# Akkadian : tones?



## raptor

In the ePSD Akkadian lexicon, there are some words with subscript numbers, which I have taken to mean different things.  I think this is similar to words in English (or Spanish, German, Russian, etc) that are spelled the same but mean different things.

Does anyone know if tones, such as those used in some Chinese dialects were used in Akkadian, or is this knowledge lost?  Otherwise, would context be the only way to distinguish different meanings?  Some of them have so many different meanings, it would be confusing. 

Thank you!

raptor


----------



## Q-cumber

raptor said:


> In the ePSD Akkadian lexicon, there are some words with subscript numbers, which I have taken to mean different things.  I think this is similar to words in English (or Spanish, German, Russian, etc) that are spelled the same but mean different things.
> 
> Does anyone know if tones, such as those used in some Chinese dialects were used in Akkadian, or is this knowledge lost?  Otherwise, would context be the only way to distinguish different meanings?  Some of them have so many different meanings, it would be confusing.
> 
> Thank you!
> 
> raptor



Hi *raptor*!

   In fact, tones (four tones + 5th neutral) are in used Mandarin, which is the official spoken language of China; different tones can completely change a meaning of a word (a phrase) in Chinese.
    In Russian language, we use stresses (emphasis), that might generally change meanings of words. However, stressing is a secondary language tool, so to speak. In most cases, improper stresses make words sound illiterate, but don't affect the semantics.


----------



## Tjahzi

Hm, since Akkadian is/was a semitic language I think it's very unlikely that it has/had a tone system. On the other hand, we can't know for sure since there are a few Afro-Asiatic languages which still today are tonal. Those are spoken prettty far away (from where Akkadian was spoken) though. 

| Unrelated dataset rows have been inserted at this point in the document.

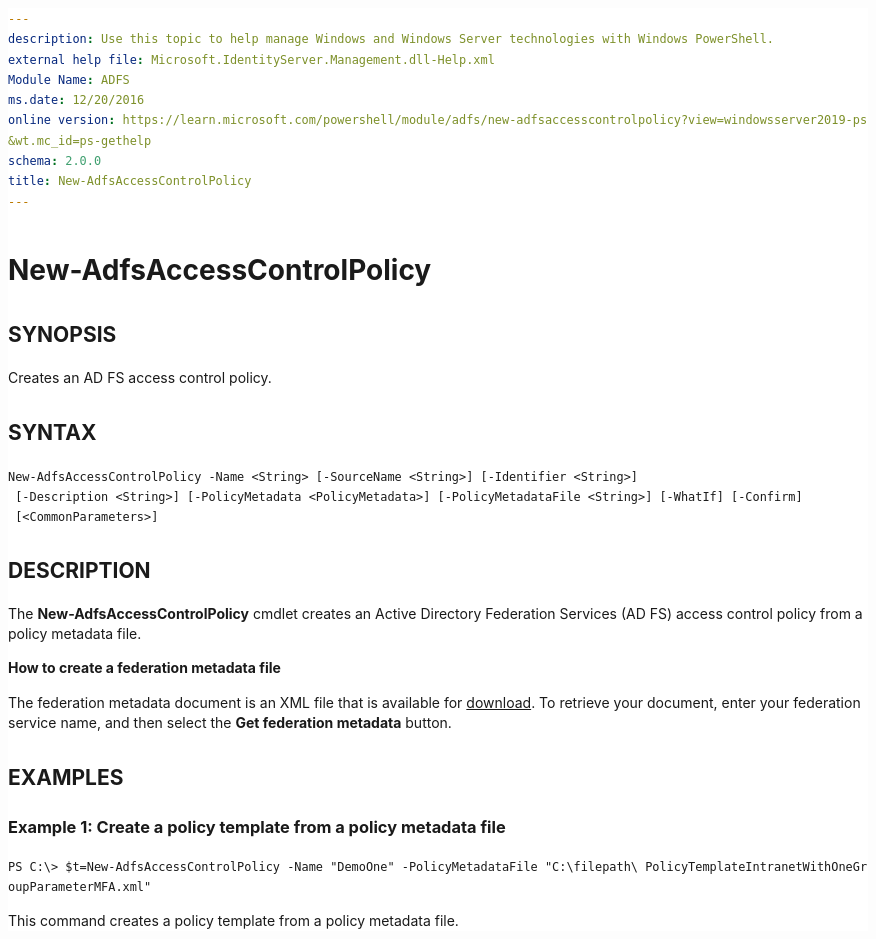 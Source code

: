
 ```yaml
---
description: Use this topic to help manage Windows and Windows Server technologies with Windows PowerShell.
external help file: Microsoft.IdentityServer.Management.dll-Help.xml
Module Name: ADFS
ms.date: 12/20/2016
online version: https://learn.microsoft.com/powershell/module/adfs/new-adfsaccesscontrolpolicy?view=windowsserver2019-ps&wt.mc_id=ps-gethelp
schema: 2.0.0
title: New-AdfsAccessControlPolicy
---
```


# New-AdfsAccessControlPolicy

## SYNOPSIS
Creates an AD FS access control policy.

## SYNTAX

```
New-AdfsAccessControlPolicy -Name <String> [-SourceName <String>] [-Identifier <String>]
 [-Description <String>] [-PolicyMetadata <PolicyMetadata>] [-PolicyMetadataFile <String>] [-WhatIf] [-Confirm]
 [<CommonParameters>]
```

## DESCRIPTION
The **New-AdfsAccessControlPolicy** cmdlet creates an Active Directory Federation Services (AD FS) access control policy from a policy metadata file.

**How to create a federation metadata file**

The federation metadata document is an XML file that is available for [download](https://adfshelp.microsoft.com/MetadataExplorer/GetFederationMetadata). To retrieve your document, enter your federation service name, and then select the **Get federation metadata** button.


## EXAMPLES

### Example 1: Create a policy template from a policy metadata file
```
PS C:\> $t=New-AdfsAccessControlPolicy -Name "DemoOne" -PolicyMetadataFile "C:\filepath\ PolicyTemplateIntranetWithOneGroupParameterMFA.xml"
```

This command creates a policy template from a policy metadata file.
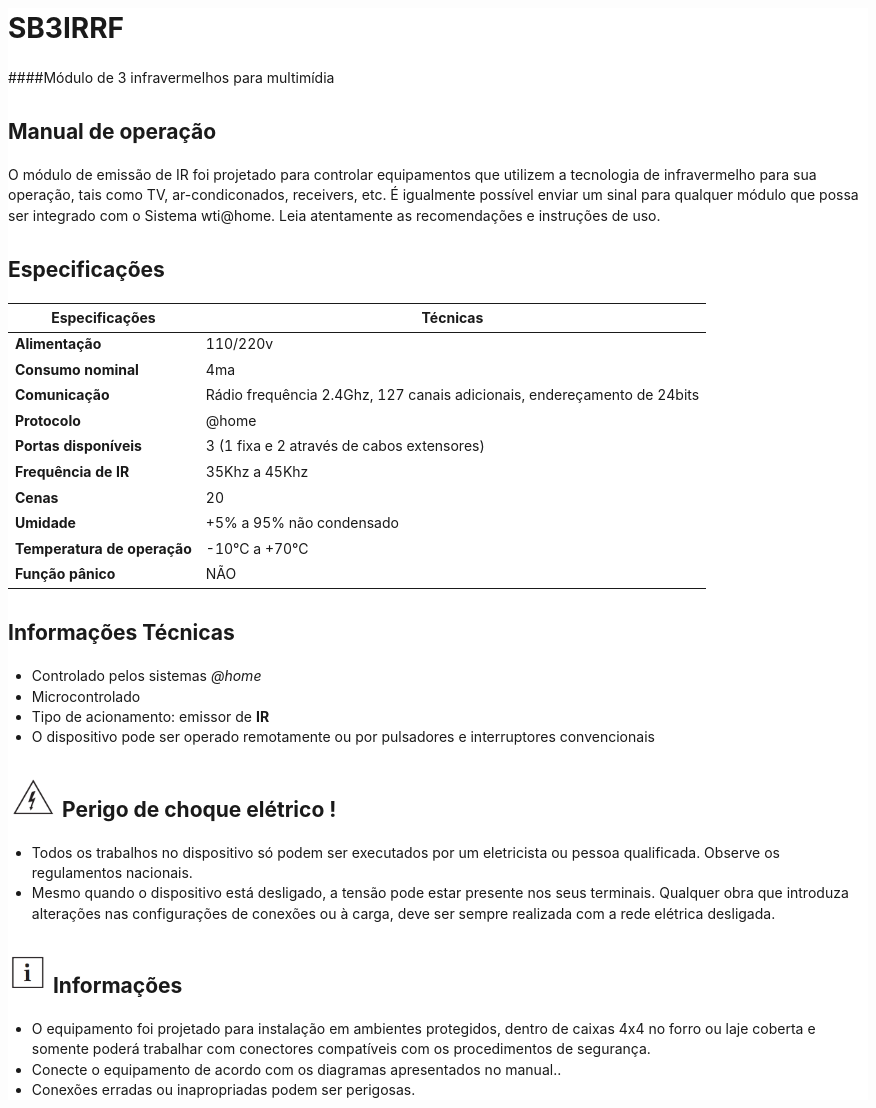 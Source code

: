 # SB3IRRF
####Módulo de 3 infravermelhos para multimídia

## Manual de operação 
O módulo de emissão de IR foi projetado para controlar equipamentos que utilizem a tecnologia de infravermelho para sua operação, tais como TV, ar-condiconados, receivers, etc. É igualmente possível enviar um sinal para qualquer módulo que possa ser integrado com o Sistema wti@home. Leia atentamente as recomendações e instruções de uso. 

## Especificações 
Especificações | Técnicas 
------------ | -------------
**Alimentação** | 110/220v
**Consumo nominal** | 4ma
**Comunicação** | Rádio frequência 2.4Ghz, 127 canais adicionais, endereçamento de 24bits
**Protocolo** | @home
**Portas disponíveis** | 3  (1 fixa e 2 através de cabos extensores)
**Frequência de IR** | 35Khz a 45Khz
**Cenas** | 20
**Umidade** | +5% a 95% não condensado
**Temperatura de operação** |-10°C a +70°C
**Função pânico** | NÃO

## Informações Técnicas 

 * Controlado pelos sistemas *@home*   
 * Microcontrolado  
 * Tipo de acionamento: emissor de **IR** 
 * O dispositivo pode ser operado remotamente ou por pulsadores e interruptores convencionais

<img src="/imagens/perigo.de.choque.png" height="40" witdh="40"> Perigo de choque elétrico !
------------
 * Todos os trabalhos no dispositivo só podem ser executados por um eletricista ou pessoa qualificada. Observe os regulamentos nacionais.
 * Mesmo quando o dispositivo está desligado, a tensão pode estar presente nos seus terminais. Qualquer obra que introduza alterações nas configurações de conexões ou à carga, deve ser sempre realizada com a rede elétrica desligada.

<img src="/imagens/i.png" height="40" witdh="40">  Informações
------------
  * O equipamento foi projetado para instalação em ambientes protegidos, dentro de caixas 4x4 no forro ou laje coberta e somente poderá trabalhar com conectores compatíveis com os procedimentos de segurança.
  * Conecte o equipamento de acordo com os diagramas apresentados no manual..
  * Conexões erradas ou inapropriadas podem ser perigosas.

I don't know what it could be, maybe references to how it was written? Or maybe I they denote other orthografic pecularities? Sorry, I don't know. 

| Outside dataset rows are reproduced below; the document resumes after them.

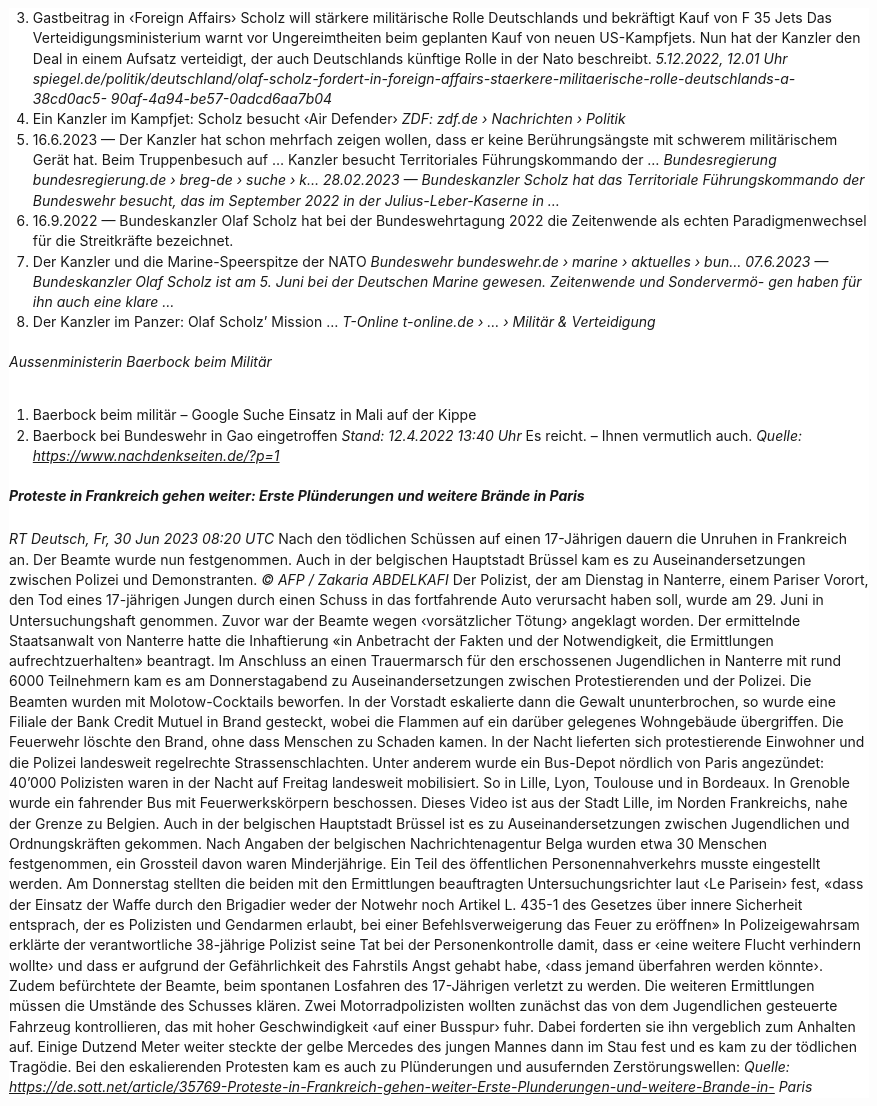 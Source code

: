 3. Gastbeitrag in ‹Foreign Affairs› Scholz will stärkere militärische Rolle Deutschlands und bekräftigt Kauf von F 35 Jets Das Verteidigungsministerium warnt vor Ungereimtheiten beim geplanten Kauf von neuen US-Kampfjets. Nun hat der Kanzler den Deal in einem Aufsatz verteidigt, der auch Deutschlands künftige Rolle in der Nato beschreibt. _5.12.2022, 12.01 Uhr_ _spiegel.de/politik/deutschland/olaf-scholz-fordert-in-foreign-affairs-staerkere-militaerische-rolle-deutschlands-a-38cd0ac5-_ _90af-4a94-be57-0adcd6aa7b04_
4. Ein Kanzler im Kampfjet: Scholz besucht ‹Air Defender› _ZDF: zdf.de › Nachrichten › Politik_
5. 16.6.2023 — Der Kanzler hat schon mehrfach zeigen wollen, dass er keine Berührungsängste mit schwerem militärischem Gerät hat. Beim Truppenbesuch auf … Kanzler besucht Territoriales Führungskommando der … _Bundesregierung_ _bundesregierung.de › breg-de › suche › k…_ _28.02.2023 — Bundeskanzler Scholz hat das Territoriale Führungskommando der Bundeswehr besucht, das im September_ _2022 in der Julius-Leber-Kaserne in …_
6. 16.9.2022 — Bundeskanzler Olaf Scholz hat bei der Bundeswehrtagung 2022 die Zeitenwende als echten Paradigmenwechsel für die Streitkräfte bezeichnet.
7. Der Kanzler und die Marine-Speerspitze der NATO _Bundeswehr_ _bundeswehr.de › marine › aktuelles › bun…_ _07.6.2023 — Bundeskanzler Olaf Scholz ist am 5. Juni bei der Deutschen Marine gewesen. Zeitenwende und Sondervermö-_ _gen haben für ihn auch eine klare …_
8. Der Kanzler im Panzer: Olaf Scholz’ Mission … _T-Online_ _t-online.de › … › Militär & Verteidigung_
###### Aussenministerin Baerbock beim Militär
1. Baerbock beim militär – Google Suche Einsatz in Mali auf der Kippe
2. Baerbock bei Bundeswehr in Gao eingetroffen _Stand: 12.4.2022 13:40 Uhr_ Es reicht. – Ihnen vermutlich auch. _Quelle: https://www.nachdenkseiten.de/?p=1_
##### Proteste in Frankreich gehen weiter:  Erste Plünderungen und weitere Brände in Paris
_RT Deutsch, Fr, 30 Jun 2023 08:20 UTC_ Nach den tödlichen Schüssen auf einen 17-Jährigen dauern die Unruhen in Frankreich an. Der Beamte wurde nun festgenommen. Auch in der belgischen Hauptstadt Brüssel kam es zu Auseinandersetzungen zwischen Polizei und Demonstranten.
_© AFP / Zakaria ABDELKAFI_ Der Polizist, der am Dienstag in Nanterre, einem Pariser Vorort, den Tod eines 17-jährigen Jungen durch einen Schuss in das fortfahrende Auto verursacht haben soll, wurde am 29. Juni in Untersuchungshaft genommen. Zuvor war der Beamte wegen ‹vorsätzlicher Tötung› angeklagt worden. Der ermittelnde Staatsanwalt von Nanterre hatte die Inhaftierung «in Anbetracht der Fakten und der Notwendigkeit, die Ermittlungen aufrechtzuerhalten» beantragt.
Im Anschluss an einen Trauermarsch für den erschossenen Jugendlichen in Nanterre mit rund 6000 Teilnehmern kam es am Donnerstagabend zu Auseinandersetzungen zwischen Protestierenden und der Polizei. Die Beamten wurden mit Molotow-Cocktails beworfen. In der Vorstadt eskalierte dann die Gewalt ununterbrochen, so wurde eine Filiale der Bank Credit Mutuel in Brand gesteckt, wobei die Flammen auf ein darüber gelegenes Wohngebäude übergriffen. Die Feuerwehr löschte den Brand, ohne dass Menschen zu Schaden kamen.
In der Nacht lieferten sich protestierende Einwohner und die Polizei landesweit regelrechte Strassenschlachten. Unter anderem wurde ein Bus-Depot nördlich von Paris angezündet: 40’000 Polizisten waren in der Nacht auf Freitag landesweit mobilisiert. So in Lille, Lyon, Toulouse und in Bordeaux. In Grenoble wurde ein fahrender Bus mit Feuerwerkskörpern beschossen. Dieses Video ist aus der Stadt Lille, im Norden Frankreichs, nahe der Grenze zu Belgien.
Auch in der belgischen Hauptstadt Brüssel ist es zu Auseinandersetzungen zwischen Jugendlichen und Ordnungskräften gekommen. Nach Angaben der belgischen Nachrichtenagentur Belga wurden etwa 30 Menschen festgenommen, ein Grossteil davon waren Minderjährige. Ein Teil des öffentlichen Personennahverkehrs musste eingestellt werden. Am Donnerstag stellten die beiden mit den Ermittlungen beauftragten Untersuchungsrichter laut ‹Le Parisein› fest, «dass der Einsatz der Waffe durch den Brigadier weder der Notwehr noch Artikel L. 435-1 des Gesetzes über innere Sicherheit entsprach, der es Polizisten und Gendarmen erlaubt, bei einer Befehlsverweigerung das Feuer zu eröffnen» In Polizeigewahrsam erklärte der verantwortliche 38-jährige Polizist seine Tat bei der Personenkontrolle damit, dass er ‹eine weitere Flucht verhindern wollte› und dass er aufgrund der Gefährlichkeit des Fahrstils Angst gehabt habe, ‹dass jemand überfahren werden könnte›. Zudem befürchtete der Beamte, beim spontanen Losfahren des 17-Jährigen verletzt zu werden. Die weiteren Ermittlungen müssen die Umstände des Schusses klären.
Zwei Motorradpolizisten wollten zunächst das von dem Jugendlichen gesteuerte Fahrzeug kontrollieren, das mit hoher Geschwindigkeit ‹auf einer Busspur› fuhr. Dabei forderten sie ihn vergeblich zum Anhalten auf. Einige Dutzend Meter weiter steckte der gelbe Mercedes des jungen Mannes dann im Stau fest und es kam zu der tödlichen Tragödie.
Bei den eskalierenden Protesten kam es auch zu Plünderungen und ausufernden Zerstörungswellen: _Quelle: https://de.sott.net/article/35769-Proteste-in-Frankreich-gehen-weiter-Erste-Plunderungen-und-weitere-Brande-in-_ _Paris_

On a side note, next to all "Chinese dialects" have tone (or pitch accent) and tone could be seen as a way to create additional vowels. Just as English distinguishes "a", "e", and "i" from each other, Mandarin distinguishes "á", "à" and "ā".


----------



## Outsider

When transcribing ancient extinct languages which scholars have had to reconstruct, it often happens that they know there was a certain phoneme in the language, and they know its approximate value, but they aren't completely sure how exactly it was pronounced. The subscript numbers are used to distinguish between words that were probably homophones or had a very similar pronunciation, but had different meanings and were spelled differently. This site seems to explain this well. I have never heard of Akkadian having tones.


----------



## palomnik

Outsider said:


> When transcribing ancient extinct languages which scholars have had to reconstruct, it often happens that they know there was a certain phoneme in the language, and they know its approximate value, but they aren't completely sure how exactly it was pronounced. The subscript numbers are used to distinguish between words that were probably homophones or had a very similar pronunciation, but had different meanings and were spelled differently. This site seems to explain this well. I have never heard of Akkadian having tones.


 
The fact of the matter is that we know very little about how ancient languages like Akkadian, Sumerian and Ancient Egyptian were pronounced, and any specialist on the subject will concede as much; the spelling that we see in history books is largely determined by convention among scholars, sometimes just to make the words pronounceable.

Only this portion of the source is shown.